- Opening Delimiter -

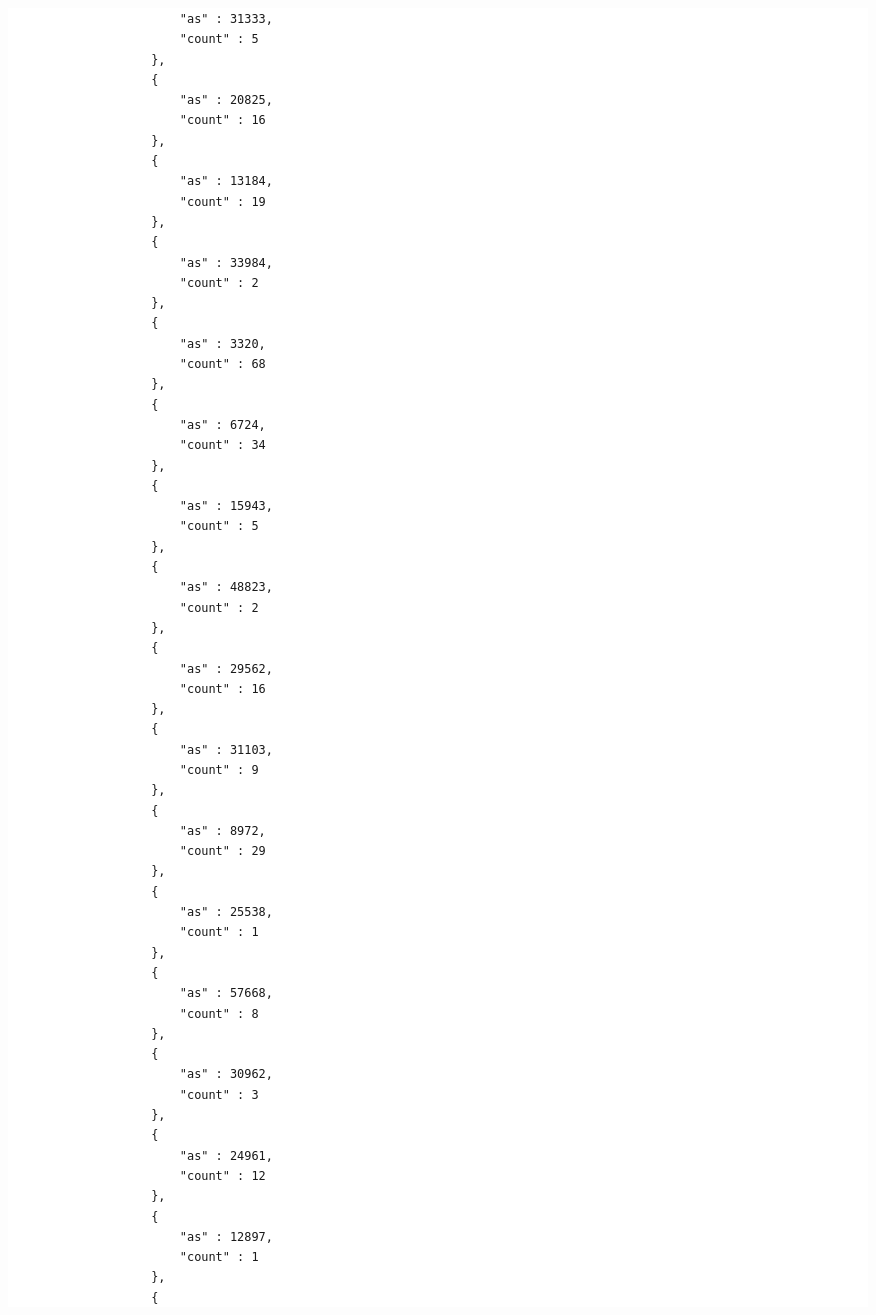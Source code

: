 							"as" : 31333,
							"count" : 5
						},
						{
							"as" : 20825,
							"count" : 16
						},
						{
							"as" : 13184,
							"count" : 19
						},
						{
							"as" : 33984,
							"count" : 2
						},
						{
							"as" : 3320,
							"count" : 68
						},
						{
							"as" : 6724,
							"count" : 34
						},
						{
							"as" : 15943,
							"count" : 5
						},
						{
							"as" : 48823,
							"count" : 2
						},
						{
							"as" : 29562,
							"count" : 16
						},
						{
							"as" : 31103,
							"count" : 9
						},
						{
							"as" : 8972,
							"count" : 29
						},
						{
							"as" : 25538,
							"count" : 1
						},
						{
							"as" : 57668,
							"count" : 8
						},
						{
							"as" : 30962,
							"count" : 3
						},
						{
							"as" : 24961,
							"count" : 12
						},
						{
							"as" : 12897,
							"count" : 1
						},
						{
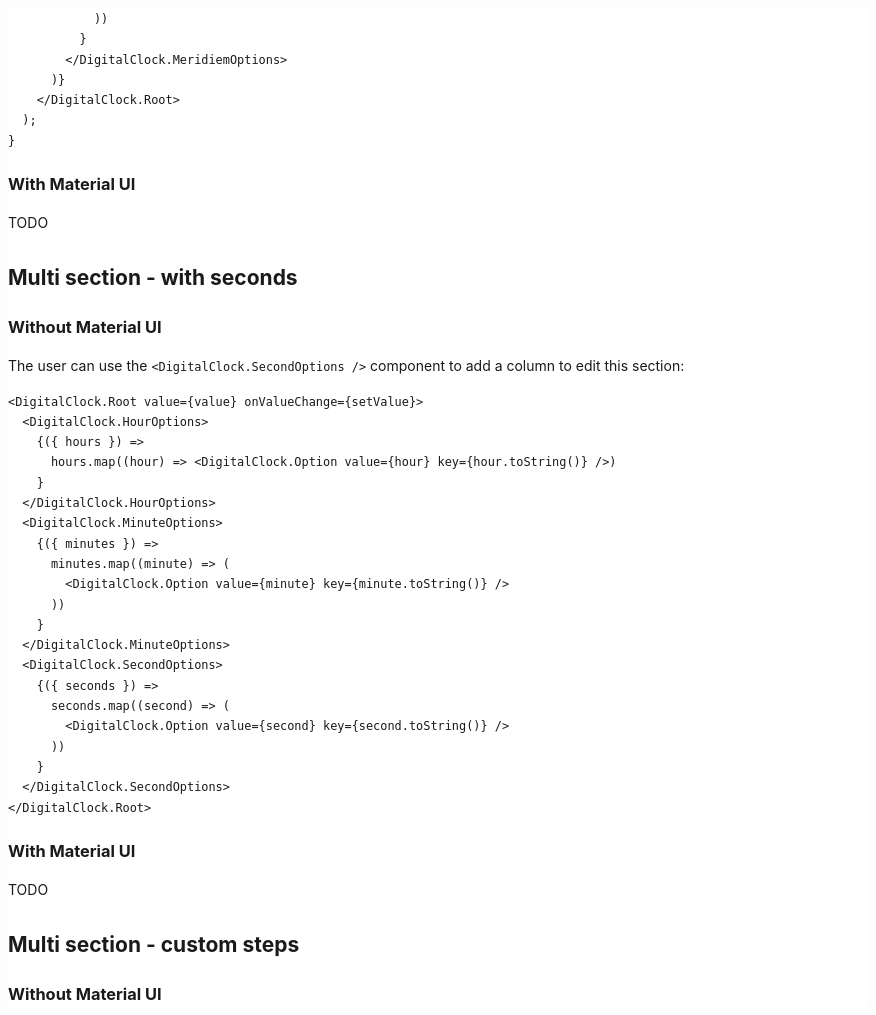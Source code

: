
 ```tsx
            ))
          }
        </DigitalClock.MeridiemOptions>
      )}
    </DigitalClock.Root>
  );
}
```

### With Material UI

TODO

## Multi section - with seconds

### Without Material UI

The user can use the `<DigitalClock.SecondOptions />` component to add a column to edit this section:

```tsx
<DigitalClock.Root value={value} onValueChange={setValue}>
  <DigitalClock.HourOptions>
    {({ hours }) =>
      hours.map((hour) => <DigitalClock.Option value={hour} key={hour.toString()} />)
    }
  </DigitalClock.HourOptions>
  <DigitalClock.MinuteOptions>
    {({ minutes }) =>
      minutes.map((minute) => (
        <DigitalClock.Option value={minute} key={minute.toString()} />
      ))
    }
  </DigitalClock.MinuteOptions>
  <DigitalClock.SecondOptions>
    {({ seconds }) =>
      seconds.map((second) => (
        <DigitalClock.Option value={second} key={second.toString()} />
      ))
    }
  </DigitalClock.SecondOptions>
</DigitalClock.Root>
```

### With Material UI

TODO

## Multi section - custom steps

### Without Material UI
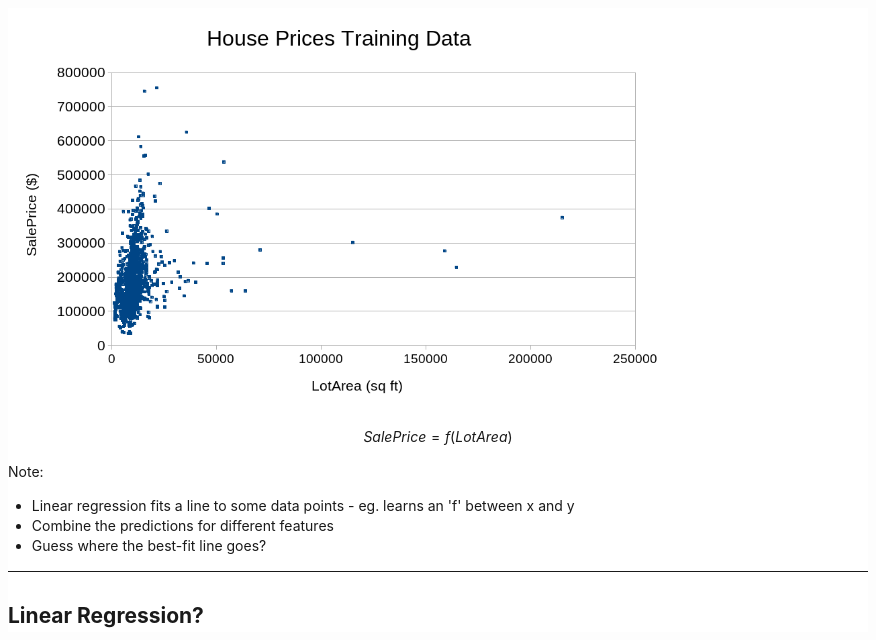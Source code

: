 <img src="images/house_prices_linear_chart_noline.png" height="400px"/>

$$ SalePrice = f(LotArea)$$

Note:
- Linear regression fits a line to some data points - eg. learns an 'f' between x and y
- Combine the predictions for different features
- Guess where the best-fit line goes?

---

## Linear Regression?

- Closing Delimiter -
- Opening Delimiter -

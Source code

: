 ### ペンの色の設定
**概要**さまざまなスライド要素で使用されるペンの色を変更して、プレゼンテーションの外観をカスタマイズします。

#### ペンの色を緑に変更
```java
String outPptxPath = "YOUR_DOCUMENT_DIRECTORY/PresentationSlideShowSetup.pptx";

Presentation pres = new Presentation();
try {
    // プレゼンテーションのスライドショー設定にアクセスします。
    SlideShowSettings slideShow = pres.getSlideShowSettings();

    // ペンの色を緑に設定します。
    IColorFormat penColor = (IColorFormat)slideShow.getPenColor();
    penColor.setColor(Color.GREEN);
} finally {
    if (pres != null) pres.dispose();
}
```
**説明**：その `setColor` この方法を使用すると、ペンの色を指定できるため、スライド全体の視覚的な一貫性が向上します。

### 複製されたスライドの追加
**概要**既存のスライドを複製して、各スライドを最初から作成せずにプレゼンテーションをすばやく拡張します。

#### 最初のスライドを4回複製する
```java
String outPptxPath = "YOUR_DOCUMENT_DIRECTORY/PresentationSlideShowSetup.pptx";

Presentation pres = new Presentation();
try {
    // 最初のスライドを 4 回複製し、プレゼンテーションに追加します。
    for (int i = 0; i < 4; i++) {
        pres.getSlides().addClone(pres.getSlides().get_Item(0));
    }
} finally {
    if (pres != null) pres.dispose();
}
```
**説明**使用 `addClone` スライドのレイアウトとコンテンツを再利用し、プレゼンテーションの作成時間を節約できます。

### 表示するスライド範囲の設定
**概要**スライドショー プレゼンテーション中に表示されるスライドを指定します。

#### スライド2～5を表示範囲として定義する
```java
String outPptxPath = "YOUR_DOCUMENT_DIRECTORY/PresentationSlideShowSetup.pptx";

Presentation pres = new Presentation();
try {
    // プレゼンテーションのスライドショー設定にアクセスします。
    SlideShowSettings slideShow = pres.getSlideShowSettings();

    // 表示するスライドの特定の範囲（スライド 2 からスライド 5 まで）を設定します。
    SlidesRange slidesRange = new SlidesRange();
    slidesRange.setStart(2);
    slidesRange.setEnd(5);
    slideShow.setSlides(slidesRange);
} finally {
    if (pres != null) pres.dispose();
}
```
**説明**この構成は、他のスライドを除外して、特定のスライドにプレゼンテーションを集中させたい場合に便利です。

- Closing Delimiter -

> [Task item]
Filter the entries down to the lines containing "penColor". Copy each of those lines.

> [Solution for this problem]
    IColorFormat penColor = (IColorFormat)slideShow.getPenColor();
    penColor.setColor(Color.GREEN);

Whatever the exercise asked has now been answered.